Posts Tagged ‘multicultural’

Teaching Philosophy

Ah…the teaching philosophy. One of those hoops all teachers have to jump through. And I’m not sure anyone really enjoys writing it.

At the end, though, we’re all thankful for the pedagogical exercise that forces us to look at ourselves as a person and as a pedagogue and describe how the two intertwine and determine our goals and expectations for our classroom. Ultimately, we draw conclusions as to how we aim to effect our students.

Even though every teacher’s teaching philosophy is different, I always enjoy reading my colleagues’ intimate thoughts about the roles and responsibilities of teachers.

In that spirit, I’m sharing mine with you.

“My teachers treated me as a diamond in the rough, someone who needed smoothing.”

– Mother Jones, early 20th Century coal mining union supporter

More than anything, I believe my role as a teacher is to give students infinite opportunities to discover what they love to do, which ways they are gifted, and where they dream their life is heading. Every student has the potential to develop the skills to achieve their desires. It is important to provide students with a safe and structured community for learning; I want to create a classroom environment that is conducive to community. My classroom should be a place where students who are struggling to understand whether or not they belong within the science community have the confidence to desire to learn science regardless of the cultural groups they belong to outside of school. Students who enter the community of my classroom will never feel the pressure to perform in science in order to belong.

As a teacher, I believe it is my duty to guide students towards an understanding of the content. I do not want my classroom to be a place where students expect me simply to dispense knowledge, but instead, a place where they come to explore the world and develop their abilities to think critically and communicate clearly. In this way, I will assume the role of student advocate. My responsibilities include helping students to develop a deeper understanding of science, encouraging students to form opinions and play an active role in their community, providing students with opportunities to be excited about science, and protecting the classroom from ideas and misconceptions that might prohibit participation in science. I believe the result of these actions will be an increased student interest in the scientific world. These goals are realistic, but will be challenging within the context of Physics, which has traditionally been an exclusive community. Physics should be the most approachable science for students since it is the most applicable to their everyday lives.

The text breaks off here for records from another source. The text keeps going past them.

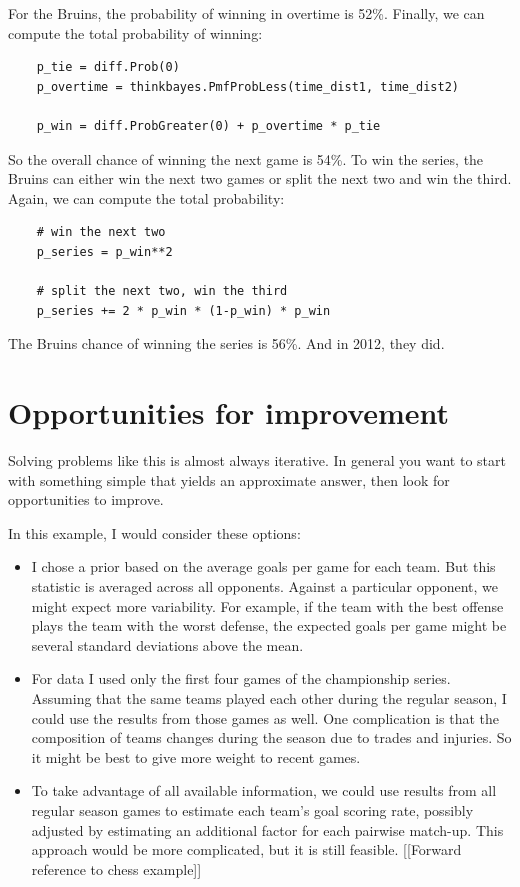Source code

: \documentclass[12pt]{book}
\begin{document}
For the Bruins, the probability of winning in overtime is 52\%.
Finally, we can compute the total probability of winning:

\begin{verbatim}
    p_tie = diff.Prob(0)
    p_overtime = thinkbayes.PmfProbLess(time_dist1, time_dist2)

    p_win = diff.ProbGreater(0) + p_overtime * p_tie
\end{verbatim}  

So the overall chance of winning the next game is 54\%.
To win the series, the Bruins can either win the next two games
or split the next two and win the third.  Again, we can compute
the total probability:

\begin{verbatim}
    # win the next two
    p_series = p_win**2

    # split the next two, win the third
    p_series += 2 * p_win * (1-p_win) * p_win
\end{verbatim}  

The Bruins chance of winning the series is 56\%.  And in 2012,
they did.


\section{Opportunities for improvement}

Solving problems like this is almost always iterative.  In general
you want to start with something simple that yields an approximate
answer, then look for opportunities to improve.

In this example, I would consider these options:

\begin{itemize}

\item I chose a prior based on the average goals per game for each
  team.  But this statistic is averaged across all opponents.  Against
  a particular opponent, we might expect more variability.  For
  example, if the team with the best offense plays the team with the
  worst defense, the expected goals per game might be several standard
  deviations above the mean.

\item For data I used only the first four games of the championship
  series.  Assuming that the same teams played each other during the
  regular season, I could use the results from those games as well.
  One complication is that the composition of teams changes during
  the season due to trades and injuries.  So it might be best to
  give more weight to recent games.

\item To take advantage of all available information, we could
  use results from all regular season games to estimate each team's
  goal scoring rate, possibly adjusted by estimating
  an additional factor for each pairwise match-up.  This approach
  would be more complicated, but it is still feasible.
  [[Forward reference to chess example]]

\end{itemize}
\end{document}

Creativity will be the theme that flows through each unit and discussion. I want to take advantage of every aspect of science that overlaps with other disciplines. For example, I would love to teach a Physics course focused specifically on the Physics of the Arts: kinematics and mechanics for actors and dancers, electricity and magnetism for technical theater aficionados, color and optics for visual artists, and sound for musicians. I dream of a classroom where science is merely the lens through which my class and I explore our surroundings.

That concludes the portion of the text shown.